Now I’m working three hours away from family, only seeing them on weekends. Even though it still strikes some people as an odd choice to make, this job change was the right decision. Here’s why.
Table of Contents
My old job was simply getting stale. I’d been through enough that rarely was I encountering something new, as in really interestingly new.
Of course, that also meant I felt quite capable of handling just about any problem or issue that landed in front of me. But I came to realize that this comforting feeling of confidence was also a bit of a safety blanket I had wrapped around myself. Once I recognized that, the sense of staleness become pervasive.
Because of that sense of staleness, I found myself looking for new challenges. I began doing some consulting work to keep my interest piqued and my capabilities sharp. The new job has provided all the challenges I could wish for, and having worked through some difficult situations has increased my confidence even more.
Sure, there are more ways to make significant errors in my new job because, well, it’s new. But it’s work I’ve done for five years before I made this jump, plus much of my 13 years working across Washington State gave me a wide, deep base of knowledge and experience to draw upon.
It is fascinating to me that I felt less stability at the job I had been doing for 13 years than I do in my new job. My previous employer is under intense pressure to cut costs while also fighting a quiet battle to remain an independent voice for conservation. My new employer has a permanent tax base, so we are assured of a steady stream of funding that helps assure our long-term success.
At some point my role in my previous position morphed from being the new rabble-rouser questioning what we did and why we did it, to the person who had been there longest who had the historical memory to explain why we did, or had done, things a certain way.
Sometimes the historian becomes part of the inertia that retards the evolution of an organization. I did not want to end up being perceived as the person who was constantly trying to slow things down. I wanted my organization to be overwhelmingly successful. And it sounds odd to say this, but one way to help make that happen was to take my foot off the brakes by leaving.
I’m pretty opinionated. Those who know me best know the truth of this self assessment. In the old job, I did not get many opportunities to try to guide the overall strategy of the organization. In my new job, this is a key aspect of my role…and I like it.
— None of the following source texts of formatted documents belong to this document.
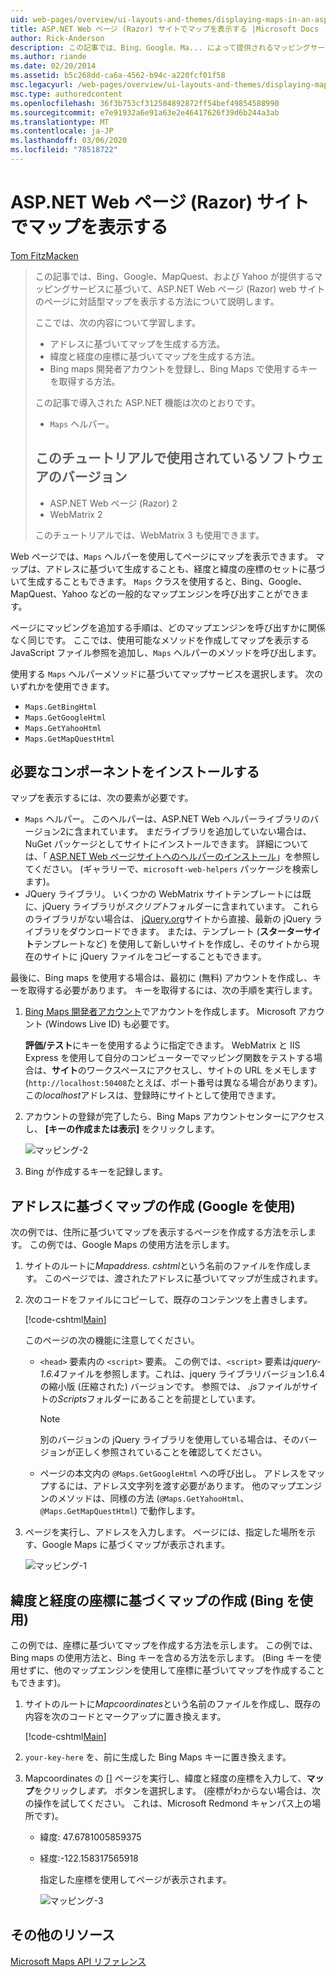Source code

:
 ```yaml
---
uid: web-pages/overview/ui-layouts-and-themes/displaying-maps-in-an-aspnet-web-pages-site
title: ASP.NET Web ページ (Razor) サイトでマップを表示する |Microsoft Docs
author: Rick-Anderson
description: この記事では、Bing、Google、Ma... によって提供されるマッピングサービスに基づいて、ASP.NET Web ページ (Razor) web サイトのページに対話型マップを表示する方法について説明します。
ms.author: riande
ms.date: 02/20/2014
ms.assetid: b5c268dd-ca6a-4562-b94c-a220fcf01f58
msc.legacyurl: /web-pages/overview/ui-layouts-and-themes/displaying-maps-in-an-aspnet-web-pages-site
msc.type: authoredcontent
ms.openlocfilehash: 36f3b753cf312504892872ff54bef49854588990
ms.sourcegitcommit: e7e91932a6e91a63e2e46417626f39d6b244a3ab
ms.translationtype: MT
ms.contentlocale: ja-JP
ms.lasthandoff: 03/06/2020
ms.locfileid: "78518722"
---
```

# <a name="displaying-maps-in-an-aspnet-web-pages-razor-site"></a>ASP.NET Web ページ (Razor) サイトでマップを表示する

[Tom FitzMacken](https://github.com/tfitzmac)

> この記事では、Bing、Google、MapQuest、および Yahoo が提供するマッピングサービスに基づいて、ASP.NET Web ページ (Razor) web サイトのページに対話型マップを表示する方法について説明します。
> 
> ここでは、次の内容について学習します。
> 
> - アドレスに基づいてマップを生成する方法。
> - 緯度と経度の座標に基づいてマップを生成する方法。
> - Bing maps 開発者アカウントを登録し、Bing Maps で使用するキーを取得する方法。
> 
> この記事で導入された ASP.NET 機能は次のとおりです。
> 
> - `Maps` ヘルパー。
>   
> 
> ## <a name="software-versions-used-in-the-tutorial"></a>このチュートリアルで使用されているソフトウェアのバージョン
> 
> 
> - ASP.NET Web ページ (Razor) 2
> - WebMatrix 2
>   
> 
> このチュートリアルでは、WebMatrix 3 も使用できます。

Web ページでは、`Maps` ヘルパーを使用してページにマップを表示できます。 マップは、アドレスに基づいて生成することも、経度と緯度の座標のセットに基づいて生成することもできます。 `Maps` クラスを使用すると、Bing、Google、MapQuest、Yahoo などの一般的なマップエンジンを呼び出すことができます。

ページにマッピングを追加する手順は、どのマップエンジンを呼び出すかに関係なく同じです。 ここでは、使用可能なメソッドを作成してマップを表示する JavaScript ファイル参照を追加し、`Maps` ヘルパーのメソッドを呼び出します。

使用する `Maps` ヘルパーメソッドに基づいてマップサービスを選択します。 次のいずれかを使用できます。

- `Maps.GetBingHtml`
- `Maps.GetGoogleHtml`
- `Maps.GetYahooHtml`
- `Maps.GetMapQuestHtml`

## <a name="installing-the-pieces-you-need"></a>必要なコンポーネントをインストールする

マップを表示するには、次の要素が必要です。

- `Maps` ヘルパー。 このヘルパーは、ASP.NET Web ヘルパーライブラリのバージョン2に含まれています。 まだライブラリを追加していない場合は、NuGet パッケージとしてサイトにインストールできます。 詳細については、「 [ASP.NET Web ページサイトへのヘルパーのインストール](https://go.microsoft.com/fwlink/?LinkId=252372)」を参照してください。 (ギャラリーで、`microsoft-web-helpers` パッケージを検索します)。
- JQuery ライブラリ。 いくつかの WebMatrix サイトテンプレートには既に、jQuery ライブラリが*スクリプト*フォルダーに含まれています。 これらのライブラリがない場合は、 [jQuery.org](http://jQuery.org)サイトから直接、最新の jQuery ライブラリをダウンロードできます。 または、テンプレート (**スターターサイト**テンプレートなど) を使用して新しいサイトを作成し、そのサイトから現在のサイトに jQuery ファイルをコピーすることもできます。

最後に、Bing maps を使用する場合は、最初に (無料) アカウントを作成し、キーを取得する必要があります。 キーを取得するには、次の手順を実行します。

1. [Bing Maps 開発者アカウント](https://www.microsoft.com/maps/developers/web.aspx)でアカウントを作成します。 Microsoft アカウント (Windows Live ID) も必要です。

    **評価/テスト**にキーを使用するように指定できます。 WebMatrix と IIS Express を使用して自分のコンピューターでマッピング関数をテストする場合は、**サイト**のワークスペースにアクセスし、サイトの URL をメモします (`http://localhost:50408`たとえば、ポート番号は異なる場合があります)。 この*localhost*アドレスは、登録時にサイトとして使用できます。
2. アカウントの登録が完了したら、Bing Maps アカウントセンターにアクセスし、 **[キーの作成または表示]** をクリックします。

    ![マッピング-2](displaying-maps-in-an-aspnet-web-pages-site/_static/image1.png)
3. Bing が作成するキーを記録します。

## <a name="creating-a-map-based-on-an-address-using-google"></a>アドレスに基づくマップの作成 (Google を使用)

次の例では、住所に基づいてマップを表示するページを作成する方法を示します。 この例では、Google Maps の使用方法を示します。

1. サイトのルートに*Mapaddress. cshtml*という名前のファイルを作成します。 このページでは、渡されたアドレスに基づいてマップが生成されます。
2. 次のコードをファイルにコピーして、既存のコンテンツを上書きします。

    [!code-cshtml[Main](displaying-maps-in-an-aspnet-web-pages-site/samples/sample1.cshtml)]

    このページの次の機能に注意してください。

    - `<head>` 要素内の `<script>` 要素。 この例では、`<script>` 要素は*jquery-1.6.4*ファイルを参照します。これは、jquery ライブラリバージョン1.6.4 の縮小版 (圧縮された) バージョンです。 参照では、 *.js*ファイルがサイトの*Scripts*フォルダーにあることを前提としています。 

        > [!NOTE]
        > 別のバージョンの jQuery ライブラリを使用している場合は、そのバージョンが正しく参照されていることを確認してください。
    - ページの本文内の `@Maps.GetGoogleHtml` への呼び出し。 アドレスをマップするには、アドレス文字列を渡す必要があります。 他のマップエンジンのメソッドは、同様の方法 (`@Maps.GetYahooHtml`、`@Maps.GetMapQuestHtml`) で動作します。
3. ページを実行し、アドレスを入力します。 ページには、指定した場所を示す、Google Maps に基づくマップが表示されます。

     ![マッピング-1](displaying-maps-in-an-aspnet-web-pages-site/_static/image2.png)

## <a name="creating-a-map-based-on-latitude-and-longitude-coordinates-using-bing"></a>緯度と経度の座標に基づくマップの作成 (Bing を使用)

この例では、座標に基づいてマップを作成する方法を示します。 この例では、Bing maps の使用方法と、Bing キーを含める方法を示します。 (Bing キーを使用せずに、他のマップエンジンを使用して座標に基づいてマップを作成することもできます)。

1. サイトのルートに*Mapcoordinates*という名前のファイルを作成し、既存の内容を次のコードとマークアップに置き換えます。

    [!code-cshtml[Main](displaying-maps-in-an-aspnet-web-pages-site/samples/sample2.cshtml)]
2. `your-key-here` を、前に生成した Bing Maps キーに置き換えます。
3. Mapcoordinates の [] ページを実行し、緯度と経度の座標を入力して、**マップ**をクリックし*ます。* ボタンを選択します。 (座標がわからない場合は、次の操作を試してください。 これは、Microsoft Redmond キャンパス上の場所です)。

   - 緯度: 47.6781005859375
   - 経度:-122.158317565918

     指定した座標を使用してページが表示されます。

     ![マッピング-3](displaying-maps-in-an-aspnet-web-pages-site/_static/image3.png)

<a id="Additional_Resources"></a>
## <a name="additional-resources"></a>その他のリソース

[Microsoft Maps API リファレンス](https://msdn.microsoft.com/library/gg427611.aspx)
I also had extremely limited opportunities to manage professional staff in my old job. Every day of the new job is chock full of supervisory challenges and successes.
It’s hard to imagine but I’m having more fun in the new job than I had in the last several years with my previous employer. It is so very satisfying to take my 18 years of experience and parlay that into an organizational strategy and service delivery system that is working well. Sure, there are many improvements I can and will make, but the lessons of the past couple of decades are holding true.
I can’t end this without talking about the feeling of guilt that also came with my departure from my previous employer. I remain in contact with my ex-coworkers. I enjoy interacting with them and respect their perseverance in the face of some substantial challenges. I follow the issues they are grappling with. I empathize with the frustrations and difficulties they bravely face every day. And I think about them every day, and quietly wish them well as their situation continues to evolve.
I have a great board of directors and some amazing staff. Our partners are eager, active, and committed. We have a stable funding source and enough natural resource issues to keep us busy as far into the future as I can imagine.
I simply feel blessed to have this incredible opportunity to deliver conservation the way I believe it should be done. My way is not the only way, and it certainly is not the right way in every situation. It is working, and despite the challenges of having a family several hours away, I truly feel incredibly lucky every day.
How about you?
How do feel about the last job change you made? Was it easy or difficult? Was it the right thing to do at the time? Do tell!